Come si vede, la santa Chiesa in questo cantico tende incessantemente verso il suo Sposo, e tutte le sue esclamazioni sono altrettanti slanci che essa compie per salire sino a Lui. Ora pensa a se stessa, ora pensa a Lui, e nulla trattiene il suo entusiasmo. Ha cominciato a parlare del suo Sposo, ricerca tutte le sue grandezze e si sforza di non ometterne alcuna. Parla di Lui, in particolare, perché è il suo Sposo; vuole lodarlo, glorificarlo e lo definisce: "solo Santo, solo Signore, solo Altissimo". Tuttavia aggiunge: Cum Sancto Spiritu, in gloria Dei Patris, "con lo Spirito Santo nella gloria di Dio Padre". In tal modo menziona la Santissima Trinità.

E la lode che rivolge a Cristo, chiamandolo "il solo Santo, il solo Signore, il solo Altissimo", raggiunge le due altre Persone, poiché il Padre e lo Spirito Santo non possono essere separati dal Figlio e - al par di Lui - sono egualmente solo "Santo", solo "Signore", solo "Altissimo". Infatti nessuno è "Santo", nessuno è "Signore", nessuno è "Altissimo", all'infuori del Signore stesso.
In questo magnifico cantico tutto è grande e semplice allo stesso tempo. La santa Chiesa si commuove pensando al suo Sposo. Si eleva prima di tutto col canto del Kyrie, segue poi intonando il cantico degli Angeli e, volendo continuar il canto di questi spiriti beati, lo stesso Spirito, che ha parlato ai pastori attraverso gli Angeli, ha posto sulle labbra della Chiesa la fine di un così sublime cantico.

VII - COLLETTA

Terminato il Gloria, il sacerdote bacia l'altare e, voltandosi verso il popolo, dice: Dominus vobiscum. Già un'altra volta aveva rivolto queste medesime parole ai soli ministri, quand'era ancora ai piedi dell'altare. Era allora come una sorta d'addio che dava nel momento in cui si disponeva ad entrare nella nube, non volendo separarsi dal popolo fedele senza aver detto una parola di affetto a coloro che avevano pregato con lui. Qui la santa Chiesa l'adopera con un'altra intenzione, ossia per richiamare, in qualche modo l'attenzione dei fedeli e ricordar loro che il sacerdote sta per pronunziare la colletta, ossia l'orazione nella quale raccoglie i voti dei fedeli e presenta a Dio le loro domande.
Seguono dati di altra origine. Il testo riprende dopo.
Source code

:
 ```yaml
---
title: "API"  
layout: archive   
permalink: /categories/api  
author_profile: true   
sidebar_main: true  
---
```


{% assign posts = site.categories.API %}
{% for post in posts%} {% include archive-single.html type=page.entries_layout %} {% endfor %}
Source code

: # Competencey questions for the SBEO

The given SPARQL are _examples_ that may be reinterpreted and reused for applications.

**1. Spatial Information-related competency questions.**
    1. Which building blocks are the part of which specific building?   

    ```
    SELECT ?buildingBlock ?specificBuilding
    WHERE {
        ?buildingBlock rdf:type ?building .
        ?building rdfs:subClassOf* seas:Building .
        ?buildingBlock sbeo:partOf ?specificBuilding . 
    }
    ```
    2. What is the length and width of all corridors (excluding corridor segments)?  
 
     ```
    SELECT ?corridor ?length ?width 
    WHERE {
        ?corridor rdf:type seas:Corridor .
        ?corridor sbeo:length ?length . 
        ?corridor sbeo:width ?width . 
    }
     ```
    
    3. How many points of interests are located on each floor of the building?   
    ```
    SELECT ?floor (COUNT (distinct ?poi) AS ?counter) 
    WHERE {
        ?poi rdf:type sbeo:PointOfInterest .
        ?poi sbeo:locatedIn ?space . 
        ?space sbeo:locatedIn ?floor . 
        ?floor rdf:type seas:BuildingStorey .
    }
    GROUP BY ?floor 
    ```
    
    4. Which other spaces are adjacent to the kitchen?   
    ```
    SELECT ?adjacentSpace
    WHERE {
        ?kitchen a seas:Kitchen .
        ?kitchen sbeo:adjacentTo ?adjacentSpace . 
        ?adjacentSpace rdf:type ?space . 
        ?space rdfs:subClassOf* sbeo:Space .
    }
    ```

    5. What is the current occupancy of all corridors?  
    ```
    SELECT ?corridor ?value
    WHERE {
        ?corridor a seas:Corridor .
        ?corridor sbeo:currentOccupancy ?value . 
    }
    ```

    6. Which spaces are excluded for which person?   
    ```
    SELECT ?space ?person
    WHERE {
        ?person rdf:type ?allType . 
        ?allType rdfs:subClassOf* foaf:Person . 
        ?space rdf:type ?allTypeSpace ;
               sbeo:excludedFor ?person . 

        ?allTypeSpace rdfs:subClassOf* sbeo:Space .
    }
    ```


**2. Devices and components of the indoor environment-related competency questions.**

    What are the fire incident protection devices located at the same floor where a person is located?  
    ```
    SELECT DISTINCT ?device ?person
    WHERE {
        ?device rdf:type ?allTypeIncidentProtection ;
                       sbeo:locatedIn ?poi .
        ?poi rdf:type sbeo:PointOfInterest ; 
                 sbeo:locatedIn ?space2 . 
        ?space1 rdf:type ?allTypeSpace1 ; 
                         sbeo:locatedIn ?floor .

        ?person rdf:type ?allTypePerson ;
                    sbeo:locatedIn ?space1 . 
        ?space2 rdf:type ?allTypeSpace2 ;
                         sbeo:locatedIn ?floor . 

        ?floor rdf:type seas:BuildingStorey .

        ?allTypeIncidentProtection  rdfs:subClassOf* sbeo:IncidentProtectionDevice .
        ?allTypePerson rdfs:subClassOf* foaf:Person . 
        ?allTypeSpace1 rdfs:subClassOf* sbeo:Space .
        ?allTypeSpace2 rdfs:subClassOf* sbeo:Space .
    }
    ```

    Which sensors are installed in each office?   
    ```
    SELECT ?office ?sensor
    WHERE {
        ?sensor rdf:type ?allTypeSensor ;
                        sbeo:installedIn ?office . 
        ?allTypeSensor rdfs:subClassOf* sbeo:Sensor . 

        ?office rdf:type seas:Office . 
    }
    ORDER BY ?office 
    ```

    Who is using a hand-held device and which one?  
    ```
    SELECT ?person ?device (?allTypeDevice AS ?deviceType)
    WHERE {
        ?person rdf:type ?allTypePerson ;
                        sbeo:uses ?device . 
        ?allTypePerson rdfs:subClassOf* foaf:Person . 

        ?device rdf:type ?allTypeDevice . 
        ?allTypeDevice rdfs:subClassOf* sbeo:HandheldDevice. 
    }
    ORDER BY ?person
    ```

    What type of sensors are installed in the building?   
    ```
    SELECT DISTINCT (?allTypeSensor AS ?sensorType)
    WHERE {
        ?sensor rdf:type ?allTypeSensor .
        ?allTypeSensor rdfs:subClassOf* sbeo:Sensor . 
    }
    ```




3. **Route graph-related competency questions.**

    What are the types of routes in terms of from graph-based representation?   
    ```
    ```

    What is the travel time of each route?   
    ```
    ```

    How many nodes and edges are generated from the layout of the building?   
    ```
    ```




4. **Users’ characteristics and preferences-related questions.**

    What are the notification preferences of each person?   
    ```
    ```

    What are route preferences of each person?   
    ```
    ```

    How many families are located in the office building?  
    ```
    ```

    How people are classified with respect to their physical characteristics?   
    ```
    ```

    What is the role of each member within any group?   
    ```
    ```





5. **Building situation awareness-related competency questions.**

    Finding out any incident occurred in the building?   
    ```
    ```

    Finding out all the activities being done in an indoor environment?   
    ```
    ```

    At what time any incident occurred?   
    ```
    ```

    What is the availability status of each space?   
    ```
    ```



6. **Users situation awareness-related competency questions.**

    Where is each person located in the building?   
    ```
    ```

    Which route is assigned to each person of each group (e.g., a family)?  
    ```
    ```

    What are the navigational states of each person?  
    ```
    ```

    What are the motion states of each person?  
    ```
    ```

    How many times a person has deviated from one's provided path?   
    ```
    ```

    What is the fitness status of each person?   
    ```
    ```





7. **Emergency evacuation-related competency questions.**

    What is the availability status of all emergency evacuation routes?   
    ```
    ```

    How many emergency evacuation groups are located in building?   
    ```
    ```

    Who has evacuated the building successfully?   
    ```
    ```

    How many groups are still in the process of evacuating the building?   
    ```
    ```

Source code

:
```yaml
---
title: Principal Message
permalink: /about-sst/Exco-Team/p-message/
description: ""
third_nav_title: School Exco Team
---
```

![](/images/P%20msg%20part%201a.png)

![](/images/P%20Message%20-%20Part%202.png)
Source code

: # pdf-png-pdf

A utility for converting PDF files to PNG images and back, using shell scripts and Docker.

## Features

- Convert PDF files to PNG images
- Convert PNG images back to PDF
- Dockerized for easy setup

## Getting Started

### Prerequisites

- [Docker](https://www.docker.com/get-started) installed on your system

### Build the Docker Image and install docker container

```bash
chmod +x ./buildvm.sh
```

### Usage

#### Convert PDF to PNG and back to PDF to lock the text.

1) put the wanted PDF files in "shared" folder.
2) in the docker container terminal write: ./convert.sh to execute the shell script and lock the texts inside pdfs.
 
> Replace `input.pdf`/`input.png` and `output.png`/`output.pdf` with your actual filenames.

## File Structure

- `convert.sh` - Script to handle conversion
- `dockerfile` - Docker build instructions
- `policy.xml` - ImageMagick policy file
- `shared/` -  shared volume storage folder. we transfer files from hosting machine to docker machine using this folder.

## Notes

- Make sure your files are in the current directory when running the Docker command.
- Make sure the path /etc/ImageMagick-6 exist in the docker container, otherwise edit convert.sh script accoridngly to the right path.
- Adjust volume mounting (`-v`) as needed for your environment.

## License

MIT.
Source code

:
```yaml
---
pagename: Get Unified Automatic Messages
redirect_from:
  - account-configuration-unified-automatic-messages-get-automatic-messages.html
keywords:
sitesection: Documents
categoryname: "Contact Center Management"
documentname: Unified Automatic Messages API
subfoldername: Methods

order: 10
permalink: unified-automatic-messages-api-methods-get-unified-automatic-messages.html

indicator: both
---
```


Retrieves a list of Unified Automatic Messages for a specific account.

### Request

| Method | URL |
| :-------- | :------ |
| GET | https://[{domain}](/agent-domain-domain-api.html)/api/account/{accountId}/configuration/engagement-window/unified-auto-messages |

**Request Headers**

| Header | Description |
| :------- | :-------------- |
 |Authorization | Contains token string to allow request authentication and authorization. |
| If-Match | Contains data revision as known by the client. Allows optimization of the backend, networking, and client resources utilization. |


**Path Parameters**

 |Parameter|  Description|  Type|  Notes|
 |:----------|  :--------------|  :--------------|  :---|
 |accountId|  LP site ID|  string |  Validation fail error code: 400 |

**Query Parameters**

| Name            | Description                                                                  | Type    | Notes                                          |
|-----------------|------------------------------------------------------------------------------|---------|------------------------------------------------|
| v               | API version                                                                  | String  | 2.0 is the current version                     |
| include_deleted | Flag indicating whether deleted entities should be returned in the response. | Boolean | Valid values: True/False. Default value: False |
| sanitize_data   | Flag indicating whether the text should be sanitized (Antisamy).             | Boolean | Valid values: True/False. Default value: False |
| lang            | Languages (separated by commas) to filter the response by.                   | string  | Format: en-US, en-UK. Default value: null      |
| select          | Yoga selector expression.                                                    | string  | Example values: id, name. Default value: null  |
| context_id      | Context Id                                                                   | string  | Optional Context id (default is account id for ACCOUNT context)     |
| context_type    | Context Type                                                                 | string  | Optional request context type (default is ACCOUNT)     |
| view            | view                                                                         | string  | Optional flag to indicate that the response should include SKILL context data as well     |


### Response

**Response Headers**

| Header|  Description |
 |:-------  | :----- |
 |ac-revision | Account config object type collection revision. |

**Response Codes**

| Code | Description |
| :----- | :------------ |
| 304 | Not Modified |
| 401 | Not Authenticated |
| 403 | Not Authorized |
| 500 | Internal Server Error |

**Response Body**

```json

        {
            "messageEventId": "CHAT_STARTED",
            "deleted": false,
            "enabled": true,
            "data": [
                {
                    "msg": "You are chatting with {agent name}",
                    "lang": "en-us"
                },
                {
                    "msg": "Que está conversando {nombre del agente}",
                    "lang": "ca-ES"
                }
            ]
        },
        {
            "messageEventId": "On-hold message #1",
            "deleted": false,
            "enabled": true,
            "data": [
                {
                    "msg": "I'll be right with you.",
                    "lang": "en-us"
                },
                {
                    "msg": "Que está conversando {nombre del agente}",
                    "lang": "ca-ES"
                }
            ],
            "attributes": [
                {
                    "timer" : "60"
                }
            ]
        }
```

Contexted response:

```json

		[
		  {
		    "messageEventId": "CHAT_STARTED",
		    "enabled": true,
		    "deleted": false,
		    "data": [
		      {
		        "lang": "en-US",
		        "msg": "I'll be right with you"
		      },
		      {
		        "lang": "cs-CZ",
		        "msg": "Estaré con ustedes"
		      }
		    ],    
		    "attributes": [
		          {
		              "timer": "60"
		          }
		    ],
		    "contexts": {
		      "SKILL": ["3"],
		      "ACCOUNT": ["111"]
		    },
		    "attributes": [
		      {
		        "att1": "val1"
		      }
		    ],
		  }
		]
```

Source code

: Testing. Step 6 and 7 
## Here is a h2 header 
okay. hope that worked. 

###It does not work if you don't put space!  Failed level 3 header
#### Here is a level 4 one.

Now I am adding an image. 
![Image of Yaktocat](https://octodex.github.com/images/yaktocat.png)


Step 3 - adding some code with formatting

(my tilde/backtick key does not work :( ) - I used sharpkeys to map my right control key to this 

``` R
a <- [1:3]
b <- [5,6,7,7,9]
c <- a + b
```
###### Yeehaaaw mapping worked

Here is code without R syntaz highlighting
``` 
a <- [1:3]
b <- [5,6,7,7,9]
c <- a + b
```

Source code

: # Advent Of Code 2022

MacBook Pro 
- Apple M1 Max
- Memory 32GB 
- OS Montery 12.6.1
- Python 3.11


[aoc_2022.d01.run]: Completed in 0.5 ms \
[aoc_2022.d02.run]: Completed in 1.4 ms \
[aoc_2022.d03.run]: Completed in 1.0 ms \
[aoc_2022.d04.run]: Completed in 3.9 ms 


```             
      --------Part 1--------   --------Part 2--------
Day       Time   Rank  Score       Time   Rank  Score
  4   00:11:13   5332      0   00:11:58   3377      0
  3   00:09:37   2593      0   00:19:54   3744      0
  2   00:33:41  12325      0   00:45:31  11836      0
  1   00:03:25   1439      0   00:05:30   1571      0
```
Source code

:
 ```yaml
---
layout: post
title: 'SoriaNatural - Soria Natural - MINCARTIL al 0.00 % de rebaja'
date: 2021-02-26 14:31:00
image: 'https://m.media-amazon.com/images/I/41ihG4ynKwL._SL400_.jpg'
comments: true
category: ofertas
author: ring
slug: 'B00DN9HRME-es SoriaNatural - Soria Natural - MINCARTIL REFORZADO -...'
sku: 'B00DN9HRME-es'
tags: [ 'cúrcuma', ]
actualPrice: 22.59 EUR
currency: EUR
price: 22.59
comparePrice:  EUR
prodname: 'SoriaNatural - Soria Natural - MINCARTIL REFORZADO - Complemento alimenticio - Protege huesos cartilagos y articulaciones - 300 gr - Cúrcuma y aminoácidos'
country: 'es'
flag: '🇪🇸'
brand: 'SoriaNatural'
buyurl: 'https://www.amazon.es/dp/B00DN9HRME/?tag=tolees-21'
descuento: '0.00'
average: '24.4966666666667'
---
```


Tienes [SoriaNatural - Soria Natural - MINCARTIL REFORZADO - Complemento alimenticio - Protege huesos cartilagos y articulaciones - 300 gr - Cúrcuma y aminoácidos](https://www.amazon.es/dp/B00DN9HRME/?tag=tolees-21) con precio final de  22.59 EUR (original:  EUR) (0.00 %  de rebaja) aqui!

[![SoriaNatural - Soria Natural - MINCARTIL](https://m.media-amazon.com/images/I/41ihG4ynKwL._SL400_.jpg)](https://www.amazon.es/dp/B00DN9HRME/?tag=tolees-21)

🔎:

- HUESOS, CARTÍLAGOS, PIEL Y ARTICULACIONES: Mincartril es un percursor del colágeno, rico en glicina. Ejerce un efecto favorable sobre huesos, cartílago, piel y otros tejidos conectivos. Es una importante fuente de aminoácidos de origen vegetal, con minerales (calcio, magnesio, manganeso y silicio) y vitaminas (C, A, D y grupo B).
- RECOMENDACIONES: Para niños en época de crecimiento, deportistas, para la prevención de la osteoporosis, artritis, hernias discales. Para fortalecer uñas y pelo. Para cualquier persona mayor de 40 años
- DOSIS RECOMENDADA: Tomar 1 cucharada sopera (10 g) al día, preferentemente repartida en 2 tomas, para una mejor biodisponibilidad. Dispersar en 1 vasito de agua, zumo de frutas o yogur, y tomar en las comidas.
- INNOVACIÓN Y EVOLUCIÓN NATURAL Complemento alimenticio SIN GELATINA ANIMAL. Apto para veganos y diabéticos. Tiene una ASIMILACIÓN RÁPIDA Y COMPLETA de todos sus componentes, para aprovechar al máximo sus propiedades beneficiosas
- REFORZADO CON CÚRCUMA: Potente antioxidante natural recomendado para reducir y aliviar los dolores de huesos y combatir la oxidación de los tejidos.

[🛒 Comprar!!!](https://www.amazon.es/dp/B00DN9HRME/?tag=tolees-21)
La parola colletta viene dal latino colligere, che significa "raccogliere, riunire". La colletta è di grande importanza, e perciò la santa Chiesa vuole che la si ascolti con rispetto e gravità. Secondo le usanze monastiche, mentre il sacerdote la recita, i Religiosi devono star inchinati profondamente, mentre nei capitoli i canonici l'ascoltano rivolti verso l'altare.
Alla fine di quest'orazione il coro risponde Amen, come se dicesse: "Sì, questo è ciò che domandiamo ed approviamo quanto è stato detto".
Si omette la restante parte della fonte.